*** ENTRIES SHOWN ***

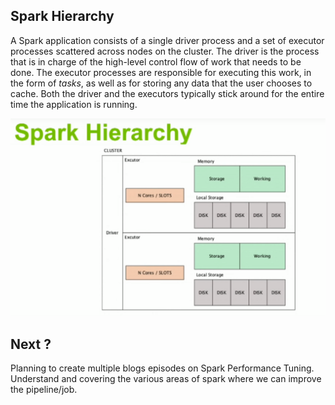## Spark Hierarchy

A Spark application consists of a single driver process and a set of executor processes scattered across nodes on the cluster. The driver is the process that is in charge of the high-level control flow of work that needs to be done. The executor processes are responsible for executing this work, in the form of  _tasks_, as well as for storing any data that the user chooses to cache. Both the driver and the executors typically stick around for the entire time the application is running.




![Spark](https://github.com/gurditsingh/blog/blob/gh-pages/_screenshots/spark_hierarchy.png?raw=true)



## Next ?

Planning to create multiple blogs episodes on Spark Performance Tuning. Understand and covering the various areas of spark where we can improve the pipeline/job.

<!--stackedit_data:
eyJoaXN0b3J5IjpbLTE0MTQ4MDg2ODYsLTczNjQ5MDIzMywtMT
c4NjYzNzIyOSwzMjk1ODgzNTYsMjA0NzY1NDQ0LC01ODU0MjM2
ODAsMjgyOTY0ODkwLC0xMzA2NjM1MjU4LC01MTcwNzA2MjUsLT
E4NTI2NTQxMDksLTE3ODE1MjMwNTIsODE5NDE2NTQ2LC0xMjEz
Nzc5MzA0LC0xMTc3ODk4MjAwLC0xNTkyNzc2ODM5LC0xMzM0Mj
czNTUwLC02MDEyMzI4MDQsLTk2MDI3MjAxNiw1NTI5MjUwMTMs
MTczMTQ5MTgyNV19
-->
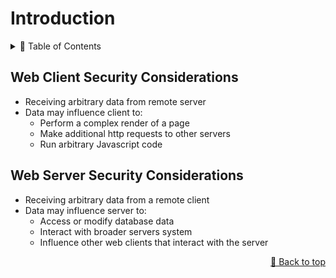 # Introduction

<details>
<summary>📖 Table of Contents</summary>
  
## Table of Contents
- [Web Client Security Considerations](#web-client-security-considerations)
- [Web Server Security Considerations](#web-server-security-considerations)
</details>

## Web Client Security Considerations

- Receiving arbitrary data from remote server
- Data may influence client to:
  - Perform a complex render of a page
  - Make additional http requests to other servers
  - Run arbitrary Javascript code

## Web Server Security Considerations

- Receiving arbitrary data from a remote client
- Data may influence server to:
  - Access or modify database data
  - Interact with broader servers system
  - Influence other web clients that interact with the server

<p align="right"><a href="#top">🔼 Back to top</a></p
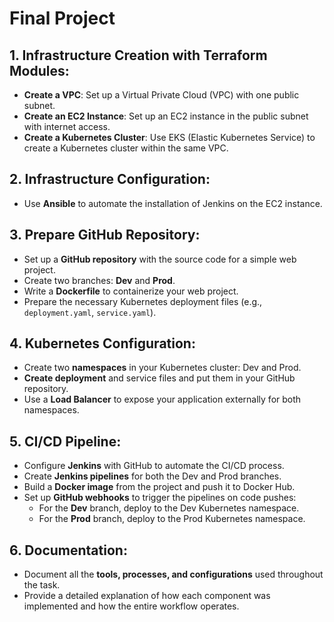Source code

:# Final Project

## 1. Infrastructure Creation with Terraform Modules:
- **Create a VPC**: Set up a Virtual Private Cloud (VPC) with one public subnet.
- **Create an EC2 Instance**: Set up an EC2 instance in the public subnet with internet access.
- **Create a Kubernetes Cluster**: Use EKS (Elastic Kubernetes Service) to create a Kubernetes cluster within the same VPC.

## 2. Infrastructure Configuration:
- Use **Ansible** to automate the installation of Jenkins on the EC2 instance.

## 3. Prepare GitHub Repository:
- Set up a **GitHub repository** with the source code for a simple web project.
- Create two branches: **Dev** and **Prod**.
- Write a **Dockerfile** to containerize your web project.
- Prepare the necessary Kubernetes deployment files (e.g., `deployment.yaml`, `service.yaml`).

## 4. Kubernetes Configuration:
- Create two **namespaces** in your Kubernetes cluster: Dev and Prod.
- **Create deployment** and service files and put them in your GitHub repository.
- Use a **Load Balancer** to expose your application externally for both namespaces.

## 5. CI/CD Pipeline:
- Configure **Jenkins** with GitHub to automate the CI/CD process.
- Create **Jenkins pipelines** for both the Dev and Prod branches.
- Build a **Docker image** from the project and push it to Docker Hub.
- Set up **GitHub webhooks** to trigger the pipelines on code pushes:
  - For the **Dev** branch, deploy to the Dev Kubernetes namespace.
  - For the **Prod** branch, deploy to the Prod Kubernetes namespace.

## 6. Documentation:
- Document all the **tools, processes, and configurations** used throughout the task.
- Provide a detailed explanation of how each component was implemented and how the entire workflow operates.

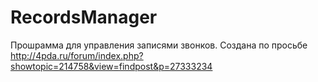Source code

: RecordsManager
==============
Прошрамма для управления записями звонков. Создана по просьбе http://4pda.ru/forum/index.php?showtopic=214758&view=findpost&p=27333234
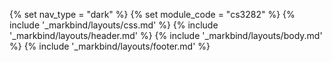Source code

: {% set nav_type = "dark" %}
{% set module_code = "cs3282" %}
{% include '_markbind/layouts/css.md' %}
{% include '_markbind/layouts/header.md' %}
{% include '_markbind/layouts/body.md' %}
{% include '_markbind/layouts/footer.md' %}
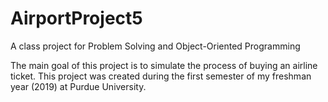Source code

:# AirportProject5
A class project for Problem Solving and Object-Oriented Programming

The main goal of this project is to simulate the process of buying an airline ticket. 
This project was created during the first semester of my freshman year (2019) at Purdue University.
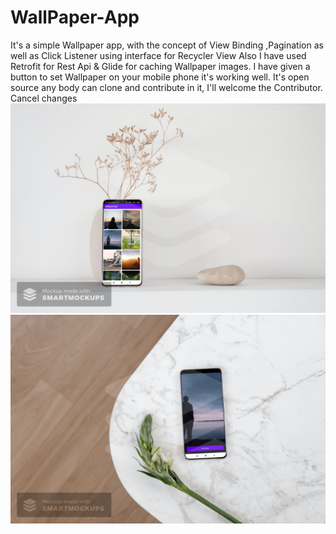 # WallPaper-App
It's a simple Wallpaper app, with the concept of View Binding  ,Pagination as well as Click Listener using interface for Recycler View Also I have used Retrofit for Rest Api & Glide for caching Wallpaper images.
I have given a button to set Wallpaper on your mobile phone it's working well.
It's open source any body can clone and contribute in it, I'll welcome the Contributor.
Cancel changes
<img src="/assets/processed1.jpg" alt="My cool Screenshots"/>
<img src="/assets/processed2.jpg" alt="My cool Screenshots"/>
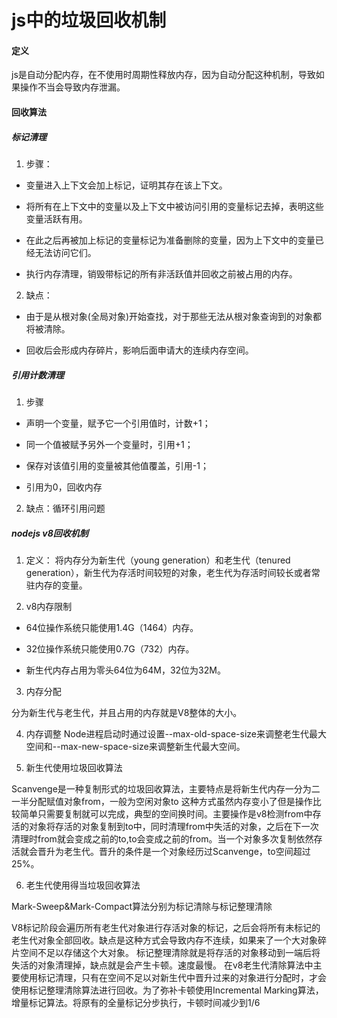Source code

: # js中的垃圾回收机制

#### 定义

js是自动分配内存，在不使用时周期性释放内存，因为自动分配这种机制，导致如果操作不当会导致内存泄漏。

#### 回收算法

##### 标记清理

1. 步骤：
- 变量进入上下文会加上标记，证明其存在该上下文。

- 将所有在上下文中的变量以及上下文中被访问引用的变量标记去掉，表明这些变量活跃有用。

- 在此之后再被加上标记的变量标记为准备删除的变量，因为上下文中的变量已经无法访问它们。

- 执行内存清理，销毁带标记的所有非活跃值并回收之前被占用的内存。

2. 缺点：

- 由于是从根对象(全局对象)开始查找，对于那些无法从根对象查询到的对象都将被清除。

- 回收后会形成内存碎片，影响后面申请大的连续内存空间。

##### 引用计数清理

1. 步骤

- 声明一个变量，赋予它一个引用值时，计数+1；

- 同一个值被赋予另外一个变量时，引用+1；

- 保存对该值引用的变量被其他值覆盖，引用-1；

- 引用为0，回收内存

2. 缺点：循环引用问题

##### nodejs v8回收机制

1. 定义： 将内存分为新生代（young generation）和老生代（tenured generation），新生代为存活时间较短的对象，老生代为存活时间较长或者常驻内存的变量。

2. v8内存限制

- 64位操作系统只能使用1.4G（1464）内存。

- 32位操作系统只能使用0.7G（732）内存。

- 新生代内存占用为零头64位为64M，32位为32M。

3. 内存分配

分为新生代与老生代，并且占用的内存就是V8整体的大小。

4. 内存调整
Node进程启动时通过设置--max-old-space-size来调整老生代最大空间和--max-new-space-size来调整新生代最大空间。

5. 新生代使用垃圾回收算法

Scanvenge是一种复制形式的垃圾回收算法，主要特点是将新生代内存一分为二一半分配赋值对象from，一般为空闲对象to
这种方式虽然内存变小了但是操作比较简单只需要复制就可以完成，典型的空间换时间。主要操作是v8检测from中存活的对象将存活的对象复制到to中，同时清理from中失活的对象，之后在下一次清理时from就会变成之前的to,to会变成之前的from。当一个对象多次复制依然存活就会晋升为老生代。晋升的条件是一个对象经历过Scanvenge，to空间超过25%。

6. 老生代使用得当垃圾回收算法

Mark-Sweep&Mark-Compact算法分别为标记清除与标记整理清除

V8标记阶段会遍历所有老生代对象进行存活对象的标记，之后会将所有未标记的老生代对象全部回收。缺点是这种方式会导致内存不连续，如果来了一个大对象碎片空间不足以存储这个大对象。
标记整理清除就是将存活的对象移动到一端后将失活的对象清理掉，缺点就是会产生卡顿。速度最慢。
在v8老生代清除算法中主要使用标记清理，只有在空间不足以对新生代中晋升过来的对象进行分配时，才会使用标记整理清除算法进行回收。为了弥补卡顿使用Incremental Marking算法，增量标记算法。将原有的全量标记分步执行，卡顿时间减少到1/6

***
*** ENTRIES SHOWN ***

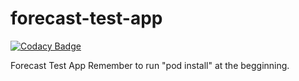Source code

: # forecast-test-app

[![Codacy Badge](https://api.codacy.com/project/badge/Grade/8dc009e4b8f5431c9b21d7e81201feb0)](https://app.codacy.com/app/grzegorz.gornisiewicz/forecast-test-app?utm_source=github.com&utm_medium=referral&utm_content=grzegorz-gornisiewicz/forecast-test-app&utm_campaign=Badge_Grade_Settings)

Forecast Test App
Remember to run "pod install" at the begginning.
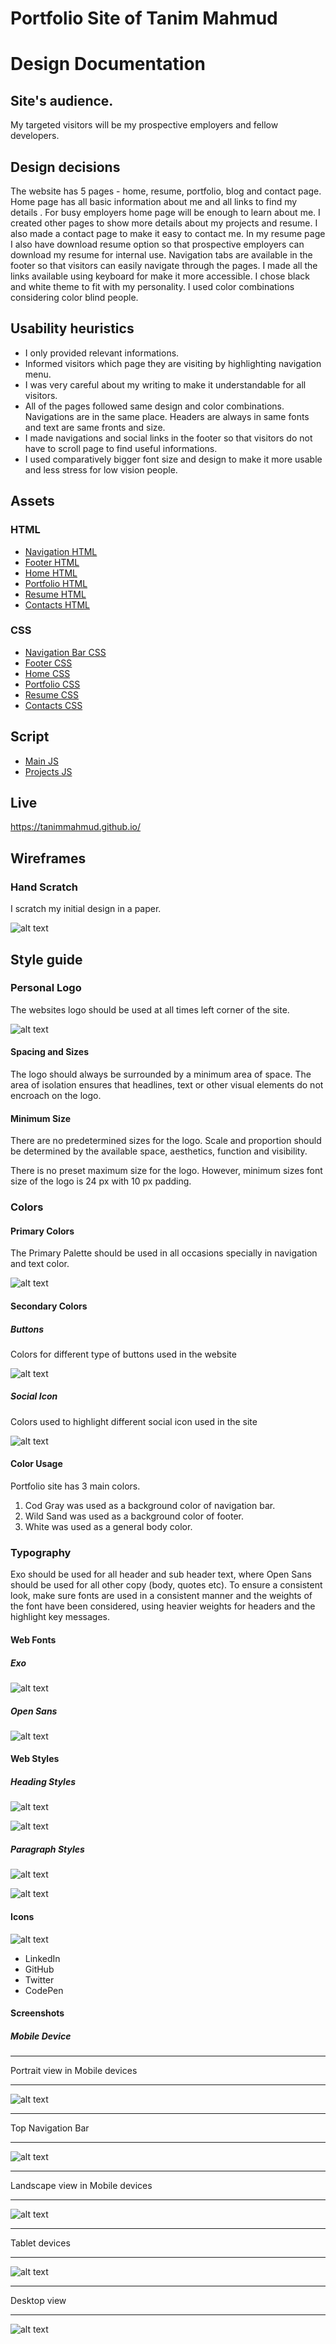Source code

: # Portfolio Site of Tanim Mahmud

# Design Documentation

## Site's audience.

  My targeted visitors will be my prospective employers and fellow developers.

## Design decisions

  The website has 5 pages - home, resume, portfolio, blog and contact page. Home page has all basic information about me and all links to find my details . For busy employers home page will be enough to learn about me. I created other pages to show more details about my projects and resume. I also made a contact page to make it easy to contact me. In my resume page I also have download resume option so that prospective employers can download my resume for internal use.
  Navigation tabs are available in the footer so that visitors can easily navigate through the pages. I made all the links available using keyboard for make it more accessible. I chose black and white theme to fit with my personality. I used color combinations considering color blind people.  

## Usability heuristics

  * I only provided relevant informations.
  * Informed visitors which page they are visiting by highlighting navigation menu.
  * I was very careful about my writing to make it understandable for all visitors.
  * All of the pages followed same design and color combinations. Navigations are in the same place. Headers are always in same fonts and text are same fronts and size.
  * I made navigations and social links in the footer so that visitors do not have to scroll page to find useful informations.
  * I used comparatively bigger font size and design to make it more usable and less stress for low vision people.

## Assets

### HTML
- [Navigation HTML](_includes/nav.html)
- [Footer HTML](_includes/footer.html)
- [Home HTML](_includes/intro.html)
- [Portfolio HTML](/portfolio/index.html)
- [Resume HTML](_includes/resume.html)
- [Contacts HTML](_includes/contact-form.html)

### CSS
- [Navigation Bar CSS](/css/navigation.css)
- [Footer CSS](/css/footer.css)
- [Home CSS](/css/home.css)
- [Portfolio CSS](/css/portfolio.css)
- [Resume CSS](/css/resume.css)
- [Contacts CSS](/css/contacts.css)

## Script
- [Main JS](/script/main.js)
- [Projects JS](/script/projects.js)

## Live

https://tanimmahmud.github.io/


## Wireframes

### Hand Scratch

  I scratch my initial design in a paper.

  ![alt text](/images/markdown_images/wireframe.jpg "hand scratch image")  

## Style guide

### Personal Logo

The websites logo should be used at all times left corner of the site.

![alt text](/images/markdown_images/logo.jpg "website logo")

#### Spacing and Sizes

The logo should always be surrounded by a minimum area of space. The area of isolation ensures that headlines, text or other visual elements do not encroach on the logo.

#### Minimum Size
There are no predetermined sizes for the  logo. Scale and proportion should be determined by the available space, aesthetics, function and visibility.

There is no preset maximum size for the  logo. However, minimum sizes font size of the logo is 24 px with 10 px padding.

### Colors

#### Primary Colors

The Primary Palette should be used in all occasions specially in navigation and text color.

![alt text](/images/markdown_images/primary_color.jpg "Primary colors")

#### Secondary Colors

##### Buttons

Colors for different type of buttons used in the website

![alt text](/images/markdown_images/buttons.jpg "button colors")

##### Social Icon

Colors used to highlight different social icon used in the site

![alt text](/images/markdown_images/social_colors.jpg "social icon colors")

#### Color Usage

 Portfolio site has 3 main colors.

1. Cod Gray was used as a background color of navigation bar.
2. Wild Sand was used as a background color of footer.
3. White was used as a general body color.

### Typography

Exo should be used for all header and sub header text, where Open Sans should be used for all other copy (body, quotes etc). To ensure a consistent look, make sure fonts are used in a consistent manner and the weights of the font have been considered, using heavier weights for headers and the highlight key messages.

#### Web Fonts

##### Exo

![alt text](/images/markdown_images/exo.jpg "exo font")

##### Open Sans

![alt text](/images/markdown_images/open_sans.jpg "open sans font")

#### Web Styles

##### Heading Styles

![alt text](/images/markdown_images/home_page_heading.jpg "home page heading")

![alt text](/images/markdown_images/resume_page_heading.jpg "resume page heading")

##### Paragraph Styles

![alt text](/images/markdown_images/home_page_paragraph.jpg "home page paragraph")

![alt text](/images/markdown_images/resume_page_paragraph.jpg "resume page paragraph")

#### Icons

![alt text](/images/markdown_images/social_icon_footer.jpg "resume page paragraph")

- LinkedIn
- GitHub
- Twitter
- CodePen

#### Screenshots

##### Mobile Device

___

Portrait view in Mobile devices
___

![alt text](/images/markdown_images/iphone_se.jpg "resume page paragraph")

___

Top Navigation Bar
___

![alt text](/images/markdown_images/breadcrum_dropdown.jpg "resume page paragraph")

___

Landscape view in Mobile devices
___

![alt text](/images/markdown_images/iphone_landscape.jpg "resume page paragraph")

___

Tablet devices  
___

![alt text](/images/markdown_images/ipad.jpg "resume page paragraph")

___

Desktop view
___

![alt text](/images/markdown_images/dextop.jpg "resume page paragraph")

***
*** ENTRIES SHOWN ***

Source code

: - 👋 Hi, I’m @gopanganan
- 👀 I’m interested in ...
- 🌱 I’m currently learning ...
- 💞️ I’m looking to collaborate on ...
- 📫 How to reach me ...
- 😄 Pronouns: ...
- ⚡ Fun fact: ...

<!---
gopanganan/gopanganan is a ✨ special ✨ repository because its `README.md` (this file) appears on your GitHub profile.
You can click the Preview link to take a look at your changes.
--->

***

**EXERCISE AIM**
How many of the lines above include the word "Contents"? Give that number without comment.

**SOLUTION TO THIS PROBLEM**
2